1. How long does a liquid cooler last?
2. Do I need to exchange liquid (assume its distilled water)?

I am just curious, since I carried this cooler over from my previous build an LGA1366 socket and now for my LGA2011-V3. 

my CPU is i7 5820k OC'd at 3.8ghz, current temperature is 32C idle and on load 46C.

Thanks,



d4rkv


----------



## Masterchiefxx17 (Feb 27, 2010)

1. It should last the entire length of the PC. I wouldn't worry unless temps are showing poor values.

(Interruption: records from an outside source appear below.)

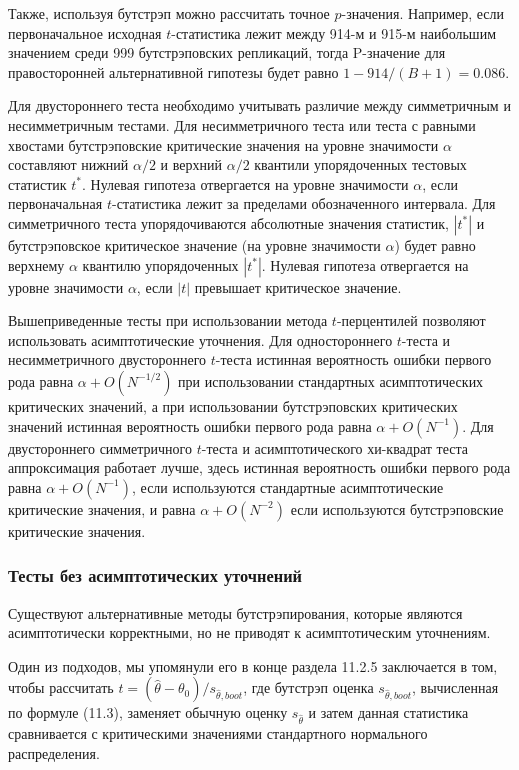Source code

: Также, используя бутстрэп можно рассчитать точное $p$-значения. Например, если первоначальное исходная $t$-статистика лежит между 914-м и 915-м наибольшим значением среди 999 бутстрэповских репликаций, тогда P-значение для правосторонней альтернативной гипотезы будет равно $1-914/(B+1)=0.086$.

Для двустороннего теста необходимо учитывать различие между симметричным и несимметричным тестами. Для несимметричного теста или теста с равными хвостами бутстрэповские критические значения на уровне значимости $\alpha$ составляют нижний $\alpha/2$ и верхний $\alpha/2$ квантили упорядоченных тестовых статистик $t^*$. Нулевая гипотеза отвергается на уровне значимости $\alpha$, если первоначальная $t$-статистика лежит за пределами обозначенного интервала. Для симметричного теста упорядочиваются абсолютные значения статистик, $|t^*|$ и бутстрэповское критическое значение (на уровне значимости $\alpha$) будет равно верхнему $\alpha$ квантилю упорядоченных $|t^*|$. Нулевая гипотеза отвергается на уровне значимости $\alpha$, если $|t|$ превышает критическое значение.

Вышеприведенные тесты при использовании метода $t$-перцентилей позволяют использовать асимптотические уточнения. Для одностороннего $t$-теста и несимметричного двустороннего $t$-теста истинная вероятность ошибки первого рода равна $\alpha+O(N^{-1/2})$ при использовании стандартных асимптотических критических значений, а при использовании бутстрэповских критических значений  истинная вероятность ошибки первого рода равна  $\alpha+O(N^{-1})$. Для двустороннего симметричного $t$-теста и асимптотического хи-квадрат теста аппроксимация работает лучше, здесь истинная вероятность ошибки первого рода равна $\alpha+O(N^{-1})$, если используются стандартные асимптотические критические значения, и равна  $\alpha+O(N^{-2})$ если используются бутстрэповские критические значения. 


\subsubsection*{Тесты без асимптотических уточнений}

Существуют альтернативные методы бутстрэпирования, которые являются асимптотически корректными, но не приводят к асимптотическим уточнениям.

Один из подходов, мы упомянули его в конце раздела 11.2.5 заключается в том, чтобы рассчитать $t=(\hat{\theta}-\theta_0)/s_{\hat{\theta},boot}$, где бутстрэп оценка $s_{\hat{\theta},boot}$, вычисленная по формуле (11.3), заменяет обычную оценку $s_{\hat{\theta}}$ и затем данная статистика  сравнивается с критическими значениями стандартного нормального распределения.

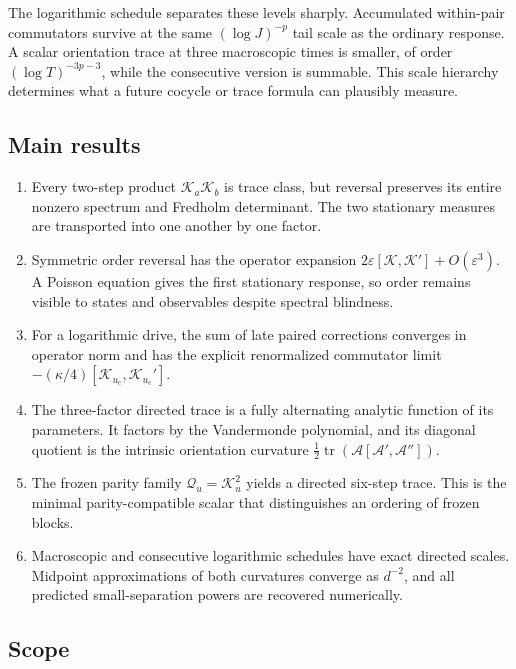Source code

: \documentclass[11pt]{article}
\theoremstyle{definition}
\theoremstyle{remark}
\newcommand{\cK}{\mathcal K}
\newcommand{\cA}{\mathcal A}
\newcommand{\cQ}{\mathcal Q}
\newcommand{\uc}{u_{\mathrm c}}
\newcommand{\tr}{\operatorname{tr}}
\begin{document}
The logarithmic schedule separates these levels sharply.  Accumulated
within-pair commutators survive at the same $(\log J)^{-p}$ tail scale as the
ordinary response.  A scalar orientation trace at three macroscopic times is
smaller, of order $(\log T)^{-3p-3}$, while the consecutive version is
summable.  This scale hierarchy determines what a future cocycle or trace
formula can plausibly measure.

\subsection*{Main results}

\begin{enumerate}[label=\textbf{R\arabic*.},leftmargin=3.2em]
 \item Every two-step product $\cK_a\cK_b$ is trace class, but reversal
 preserves its entire nonzero spectrum and Fredholm determinant.  The two
 stationary measures are transported into one another by one factor.

 \item Symmetric order reversal has the operator expansion
 $2\varepsilon[\cK,\cK']+O(\varepsilon^3)$.  A Poisson equation gives the
 first stationary response, so order remains visible to states and
 observables despite spectral blindness.

 \item For a logarithmic drive, the sum of late paired corrections converges
 in operator norm and has the explicit renormalized commutator limit
 $-(\kappa/4)[\cK_{\uc},\cK_{\uc}']$.

 \item The three-factor directed trace is a fully alternating analytic
 function of its parameters.  It factors by the Vandermonde polynomial, and
 its diagonal quotient is the intrinsic orientation curvature
 $\frac12\tr(\cA[\cA',\cA''])$.

 \item The frozen parity family $\cQ_u=\cK_u^2$ yields a directed six-step
 trace.  This is the minimal parity-compatible scalar that distinguishes an
 ordering of frozen blocks.

 \item Macroscopic and consecutive logarithmic schedules have exact directed
 scales.  Midpoint approximations of both curvatures converge as $d^{-2}$,
 and all predicted small-separation powers are recovered numerically.
\end{enumerate}

\subsection*{Scope}
\end{document}
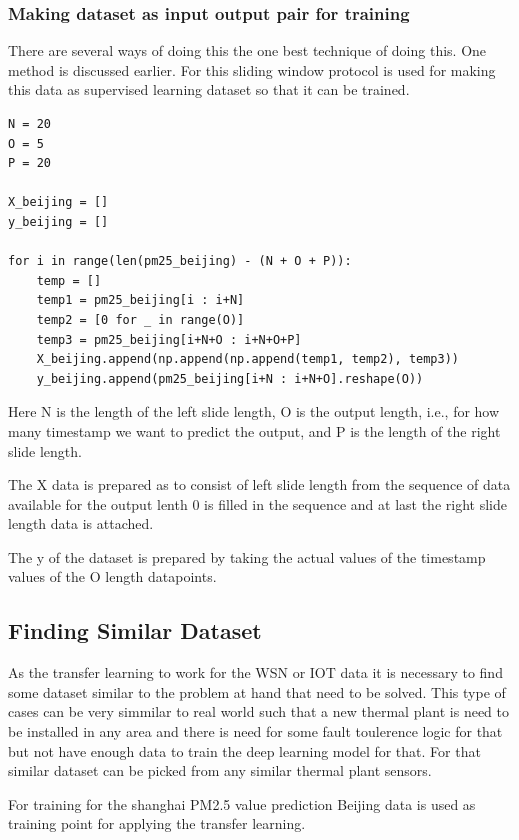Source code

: \subsubsection{Making dataset as input output pair for training}

There are several ways of doing this the one best technique of doing this. One method is discussed earlier.
For this sliding window protocol is used for making this data as supervised learning dataset so that it can be trained.

\begin{verbatim}
N = 20
O = 5
P = 20

X_beijing = []
y_beijing = []

for i in range(len(pm25_beijing) - (N + O + P)):
    temp = []
    temp1 = pm25_beijing[i : i+N]
    temp2 = [0 for _ in range(O)]
    temp3 = pm25_beijing[i+N+O : i+N+O+P]
    X_beijing.append(np.append(np.append(temp1, temp2), temp3))
    y_beijing.append(pm25_beijing[i+N : i+N+O].reshape(O))
\end{verbatim}


Here N is the length of the left slide length, O is the output length, i.e., for how many timestamp we want to predict the output, and P is the length of the right slide length.

The X data is prepared as to consist of left slide length from the sequence of data available for the output lenth 0 is filled in the sequence and at last the right slide length data is attached.

The y of the dataset is prepared by taking the actual values of the timestamp values of the O length datapoints.


\subsection{Finding Similar Dataset}
As the transfer learning to work for the WSN or IOT data it is necessary to find some dataset similar to the problem at hand that need to be solved. This type of cases can be very simmilar to real world such that a new thermal plant is need to be installed in any area and there is need for some fault toulerence logic for that but not have enough data to train the deep learning model for that. For that similar dataset can be picked from any similar thermal plant sensors.

For training for the shanghai PM2.5 value prediction Beijing data is used as training point for applying the transfer learning.

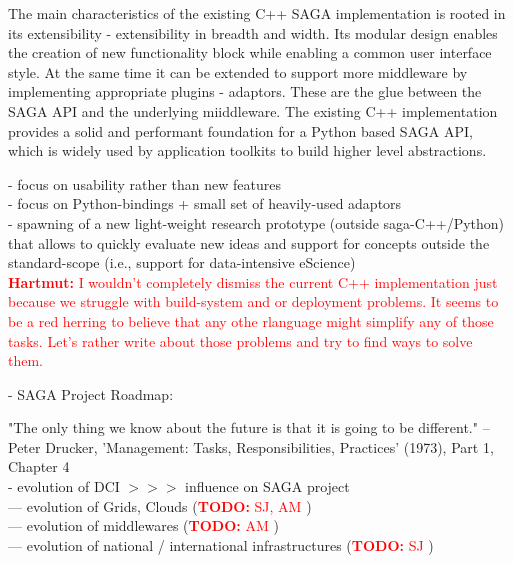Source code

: \documentclass{article}
\newcommand{\B}[1]{\textbf{#1}}
\newcommand{\nind}{\noindent}
\newcommand{\todo}[1]{{\textcolor{red}{\B{TODO:} #1 }}}
\newcommand{\hknote}[1]{{\textcolor{red}{  \B{Hartmut: } #1 }}}
\newcommand{\hknote}[1]{}
\begin{document}
The main characteristics of the existing C++ SAGA implementation is rooted in its
extensibility - extensibility in breadth and width. Its modular design enables the
creation of new functionality block while enabling a common user interface style.
At the same time it can be extended to support more middleware by implementing
appropriate plugins - adaptors. These are the glue between the SAGA API and 
the underlying miiddleware. The existing C++ implementation provides a solid 
and performant foundation for a Python based SAGA API, which is widely used 
by application toolkits to build higher level abstractions.


 - focus on usability rather than new features\\
 - focus on Python-bindings + small set of heavily-used adaptors\\
 - spawning of a new light-weight research prototype (outside saga-C++/Python) that allows to quickly evaluate new ideas and support for concepts outside the standard-scope (i.e., support for data-intensive eScience)\\

\hknote{I wouldn't completely dismiss the current C++ implementation just because
  we struggle with build-system and or deployment problems. It seems to be a 
  red herring to believe that any othe rlanguage might simplify any of those 
  tasks. Let's rather write about those problems and try to find ways to solve them.}


 \nind
 - SAGA Project Roadmap:\\

 
 \nind

 "The only thing we know about the future is that it is going to be
 different." -- Peter Drucker, 'Management: Tasks,
 Responsibilities, Practices' (1973), Part 1, Chapter 4\\ 


 - evolution of DCI $>>>$ influence on SAGA project\\
 --- evolution of Grids, Clouds (\todo{SJ, AM})\\
 --- evolution of middlewares (\todo{AM})\\
 --- evolution of national / international infrastructures (\todo{SJ})\\
\end{document}
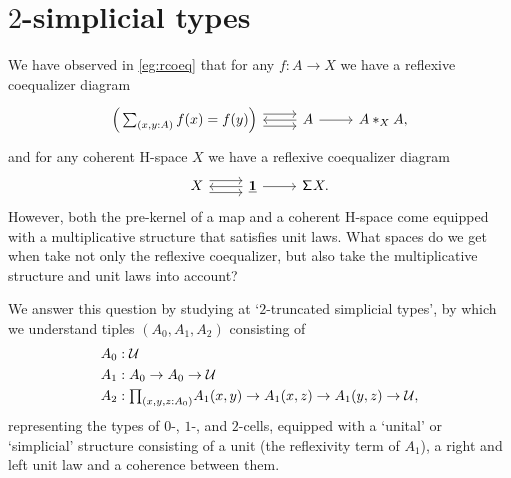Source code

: \chapter{$2$-simplicial types}\label{chap:simplicial}

We have observed in \cref{eg:rcoeq} that for any $f:A\to X$ we have a reflexive coequalizer diagram
\begin{equation*}
\begin{tikzcd}
\Big(\sm{x,y:A}f(x)=f(y)\Big) \arrow[r,yshift=1ex] \arrow[r,yshift=-1ex] & A \arrow[l] \arrow[r] & \join[X]{A}{A},
\end{tikzcd}
\end{equation*}
and for any coherent H-space $X$ we have a reflexive coequalizer diagram
\begin{equation*}
\begin{tikzcd}
X \arrow[r,yshift=1ex] \arrow[r,yshift=-1ex] & \unit \arrow[l] \arrow[r] & \susp X.
\end{tikzcd}
\end{equation*}
However, both the pre-kernel of a map and a coherent H-space come equipped with a multiplicative structure that satisfies unit laws. What spaces do we get when take not only the reflexive coequalizer, but also take the multiplicative structure and unit laws into account?

We answer this question by studying at `$2$-truncated simplicial types', by which we understand tiples $(A_0,A_1,A_2)$ consisting of
\begin{align*}
A_0 & : \UU \\
A_1 & : A_0 \to A_0 \to \UU\\
A_2 & : \prd{x,y,z:A_0} A_1(x,y) \to A_1(x,z)\to A_1(y,z) \to \UU,
\end{align*}
representing the types of $0$-, $1$-, and $2$-cells, equipped with a `unital' or `simplicial' structure consisting of a unit (the reflexivity term of $A_1$), a right and left unit law and a coherence between them.

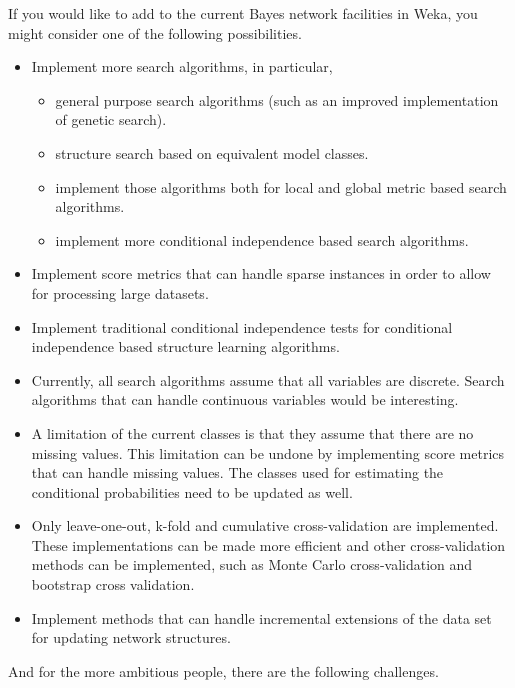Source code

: If you would like to add to the current Bayes network facilities in Weka, you might
consider one of the following possibilities.

\begin{itemize}
\item Implement more search algorithms, in particular, 
\begin{itemize}
\item general purpose search algorithms (such as an improved implementation of 
genetic search).
\item structure search based on equivalent model classes.
\item implement those algorithms both for local and global metric based search algorithms.
\item implement more conditional independence based search algorithms.
\end{itemize}

\item Implement score metrics that can handle sparse instances in order to allow 
for processing large datasets.

\item Implement traditional conditional independence tests for conditional
independence based structure learning algorithms.

\item Currently, all search algorithms assume that all variables are discrete.
Search algorithms that can handle continuous variables would be interesting.

\item A limitation of the current classes is that they assume that there
are no missing values. This limitation can be undone by implementing score metrics 
that can handle missing values.
The classes used for estimating the conditional probabilities need to be updated
as well.

\item Only leave-one-out, k-fold and cumulative cross-validation are implemented.
These implementations can be made more efficient and other cross-validation methods
can be implemented, such as Monte Carlo cross-validation and bootstrap cross
validation.

\item Implement methods that can handle incremental extensions of the data set for
updating network structures.

\end{itemize}

And for the more ambitious people, there are the following challenges.

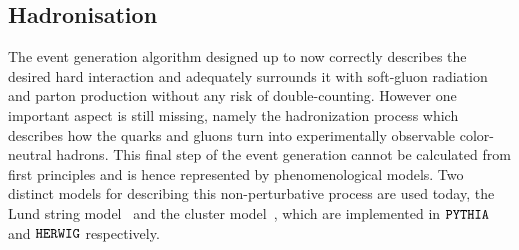 \subsection{Hadronisation} \label{sec::Hadronisation}
The event generation algorithm designed up to now correctly describes the desired hard interaction and adequately surrounds it with soft-gluon radiation and parton production without any risk of double-counting. However one important aspect is still missing, namely the hadronization process which describes how the quarks and gluons turn into experimentally observable color-neutral hadrons.
This final step of the event generation cannot be calculated from first principles and is hence represented by phenomenological models.
Two distinct models for describing this non-perturbative process are used today, the Lund string model~\cite{Lund} and the cluster model~\cite{ClusterModel}, which are implemented in $\texttt{PYTHIA}$ and $\texttt{HERWIG}$ respectively.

2. It's a closed loop system, so you shouldn't need to replace the liquid inside.


----------



## 1080isnotenough (May 19, 2016)

Maybe think about some different cooling liquid, if you want to get the most out of a cooling system. Different liquids have different capabilities regarding thermal diffusivity and conductivity (read more about that here: Thermal Diffusivity / Thermal Conductivity : LINSEIS - Thermische Analyse - Hersteller für Messsysteme).
I mean most still use water as it's the easiest to use and those the job well enough, but I feel it's fun to tinker with different options.


----------